His resignation came after he was singled out in a recent e-mail campaign aimed at painting him as an illegitimate voice for Muslims, but he says the threats against him -- including an instance where he was surrounded by a mob of shrieking young Muslim men in Toronto -- go back years. It appears he was particularly unsettled by a June 30 article, written by Mohamed Elmasry, the director of the Canadian Islamic Congress. In the piece, headlined "Smearing Islam and Bashing Muslims, Who and Why," Mr. Fatah was identified, as was my fellow Globe and Mail columnist Margaret Wente, as one of four people who are anti-Islam.

 

Mr. Elmasry was describing a panel discussion, held in the wake of the arrest of 17 Muslim men in Toronto alleged to be terrorists, at which Mr. Fatah participated; Mr. Elmasry directly accused him of smearing Islam and bashing Muslims, which Mr. Fatah regards "as close as one can get to issuing a death threat, as it places me as an apostate and blasphemer."

 

Mr. Elmasry had a busy few weeks there: More than a month after I wrote a column about the arrests of the Toronto 17, and after my byline conveniently had appeared from Afghanistan, he devoted an entire article to me in which he described me as having made a name "by writing about Islam and Muslims in a manner that consistently lacks accuracy, fairness and balance." While I was in Kandahar, a reader alerted me that the piece had been picked up by a U.S. website and an Egyptian newspaper: Golly, I wonder what Mr. Elmasry was hoping for with that?

 

My point is, the war is on. Canada did not declare it, but it has come to our shores as surely as it came to Manhattan's five years ago.
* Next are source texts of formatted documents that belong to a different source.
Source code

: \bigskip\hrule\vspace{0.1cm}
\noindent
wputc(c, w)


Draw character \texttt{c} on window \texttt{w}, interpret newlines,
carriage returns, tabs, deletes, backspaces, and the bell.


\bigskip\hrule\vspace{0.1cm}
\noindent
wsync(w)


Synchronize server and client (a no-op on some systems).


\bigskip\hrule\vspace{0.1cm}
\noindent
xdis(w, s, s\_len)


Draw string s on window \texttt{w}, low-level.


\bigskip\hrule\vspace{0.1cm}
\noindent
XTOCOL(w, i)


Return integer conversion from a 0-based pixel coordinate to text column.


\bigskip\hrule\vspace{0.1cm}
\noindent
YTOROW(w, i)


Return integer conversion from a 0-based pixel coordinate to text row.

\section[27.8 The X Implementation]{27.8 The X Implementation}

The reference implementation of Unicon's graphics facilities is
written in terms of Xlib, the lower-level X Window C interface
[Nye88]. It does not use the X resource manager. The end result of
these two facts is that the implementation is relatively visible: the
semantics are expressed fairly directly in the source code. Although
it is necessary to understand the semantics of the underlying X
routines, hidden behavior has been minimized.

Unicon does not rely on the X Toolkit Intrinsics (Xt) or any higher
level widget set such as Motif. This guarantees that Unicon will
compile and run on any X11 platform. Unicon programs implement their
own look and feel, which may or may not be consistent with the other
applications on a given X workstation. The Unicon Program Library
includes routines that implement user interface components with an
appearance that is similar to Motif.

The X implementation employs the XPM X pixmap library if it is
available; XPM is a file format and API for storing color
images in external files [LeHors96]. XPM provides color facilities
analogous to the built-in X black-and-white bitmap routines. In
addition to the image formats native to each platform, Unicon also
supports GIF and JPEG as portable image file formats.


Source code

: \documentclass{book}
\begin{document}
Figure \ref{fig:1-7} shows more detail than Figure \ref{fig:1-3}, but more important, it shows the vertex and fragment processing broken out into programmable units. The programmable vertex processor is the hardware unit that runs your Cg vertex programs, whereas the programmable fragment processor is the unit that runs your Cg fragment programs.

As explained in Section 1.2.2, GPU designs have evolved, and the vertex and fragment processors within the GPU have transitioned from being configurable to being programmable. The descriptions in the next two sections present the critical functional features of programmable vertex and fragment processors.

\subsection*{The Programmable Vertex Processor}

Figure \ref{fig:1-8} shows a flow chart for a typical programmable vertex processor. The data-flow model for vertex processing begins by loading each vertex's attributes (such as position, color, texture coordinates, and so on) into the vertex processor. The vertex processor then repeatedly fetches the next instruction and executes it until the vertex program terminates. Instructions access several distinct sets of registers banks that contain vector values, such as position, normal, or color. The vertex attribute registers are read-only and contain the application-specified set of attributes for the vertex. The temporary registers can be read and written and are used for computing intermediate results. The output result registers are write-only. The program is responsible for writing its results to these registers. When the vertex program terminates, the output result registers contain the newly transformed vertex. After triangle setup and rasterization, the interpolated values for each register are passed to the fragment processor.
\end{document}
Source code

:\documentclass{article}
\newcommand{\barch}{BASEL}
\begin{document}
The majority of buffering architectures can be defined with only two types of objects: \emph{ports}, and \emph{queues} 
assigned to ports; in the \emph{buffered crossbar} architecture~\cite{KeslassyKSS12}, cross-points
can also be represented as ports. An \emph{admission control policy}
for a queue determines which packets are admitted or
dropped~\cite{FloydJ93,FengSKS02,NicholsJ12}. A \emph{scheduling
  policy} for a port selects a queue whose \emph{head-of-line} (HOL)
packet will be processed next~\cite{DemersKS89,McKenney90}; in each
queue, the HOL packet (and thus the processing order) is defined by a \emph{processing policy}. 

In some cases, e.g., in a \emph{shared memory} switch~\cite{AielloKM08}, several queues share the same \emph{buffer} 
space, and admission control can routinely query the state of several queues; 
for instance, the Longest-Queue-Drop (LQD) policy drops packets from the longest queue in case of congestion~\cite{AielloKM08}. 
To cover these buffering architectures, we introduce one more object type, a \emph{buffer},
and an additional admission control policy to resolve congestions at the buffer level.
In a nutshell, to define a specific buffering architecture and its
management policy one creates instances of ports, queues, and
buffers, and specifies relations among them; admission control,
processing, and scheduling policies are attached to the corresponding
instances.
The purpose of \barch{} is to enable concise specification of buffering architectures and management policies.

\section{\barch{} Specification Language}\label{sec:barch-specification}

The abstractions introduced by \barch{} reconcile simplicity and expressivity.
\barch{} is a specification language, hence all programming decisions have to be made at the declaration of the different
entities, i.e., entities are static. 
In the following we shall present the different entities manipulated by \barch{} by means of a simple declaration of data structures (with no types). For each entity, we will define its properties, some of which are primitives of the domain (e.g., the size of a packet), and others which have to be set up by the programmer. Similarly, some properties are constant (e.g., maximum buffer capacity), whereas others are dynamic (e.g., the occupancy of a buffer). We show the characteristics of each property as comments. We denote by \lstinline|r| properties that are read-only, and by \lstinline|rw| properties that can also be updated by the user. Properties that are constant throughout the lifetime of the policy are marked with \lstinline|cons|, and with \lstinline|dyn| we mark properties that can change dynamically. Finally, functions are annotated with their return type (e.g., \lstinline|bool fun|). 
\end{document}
Our soldiers are dying for it, in Afghanistan, but they are also fighting for Canadians.

 

The least we can do -- and we do, in this country, prefer to do the least -- is stiffen our collective resolve, face up to the truth, and recognize that the soldiers' terrible sacrifice is in our name.

 

Christie Blatchford has reported from Afghanistan on two extended trips, in July and in March and April of this year.

 

 

The deadly south

 

So far, 24 Canadians have died since Canadian troops were first sent to Afghanistan in 2002. Seventeen of the deaths have come since troops moved to Southern Afghanistan and took an expanded role.

 

1. Nov. 24, 2005: Private Braun Woodfield, 24, died when his LAV III rolled over in an accident.

 

2. Jan. 15, 2006: Diplomat Glyn Berry, 59 died in a suicide car attack on his armoured jeep.

 

3. March 2: Corporal Paul Davis, 28 and Master Corporal Timothy Wilson, 30, died when their LAV III rolled over in an accident.

 

4. March 29: Private Robert Costall, 22, died in a fire fight with insurgents.

 

5. April 22: Corporal Matthew Dinning, 23, Bombardier Myles Mansell, 25; Corporal Randy Payne, 32, and Lieutenant William Turner, 45, died when a roadside bomb struck their armoured jeep.

 

6. May 17: Captain Nichola Goddard, 26, died when shrapnel from a rocket-propelled grenade struck her LAV III.

 

7. July 9: Corporal Anthony Boneca, 21, was shot by an insurgent.

 

8. July 22: Corporal Jason Warren, 29, and Corporal Francisco Gomez, 44, died when a suicide bomber drove a car into their bison armoured vehicle.

 

9. Aug. 3: Corporal Christopher Reid, 34, died when his LAV III was struck by a roadside bomb.

 

10. Aug. 3: Sergeant Vaughn Ingram and Corporal Bryce Jeffrey Keller died the same day in a nearby ambush along with a third soldier, who has not been identified.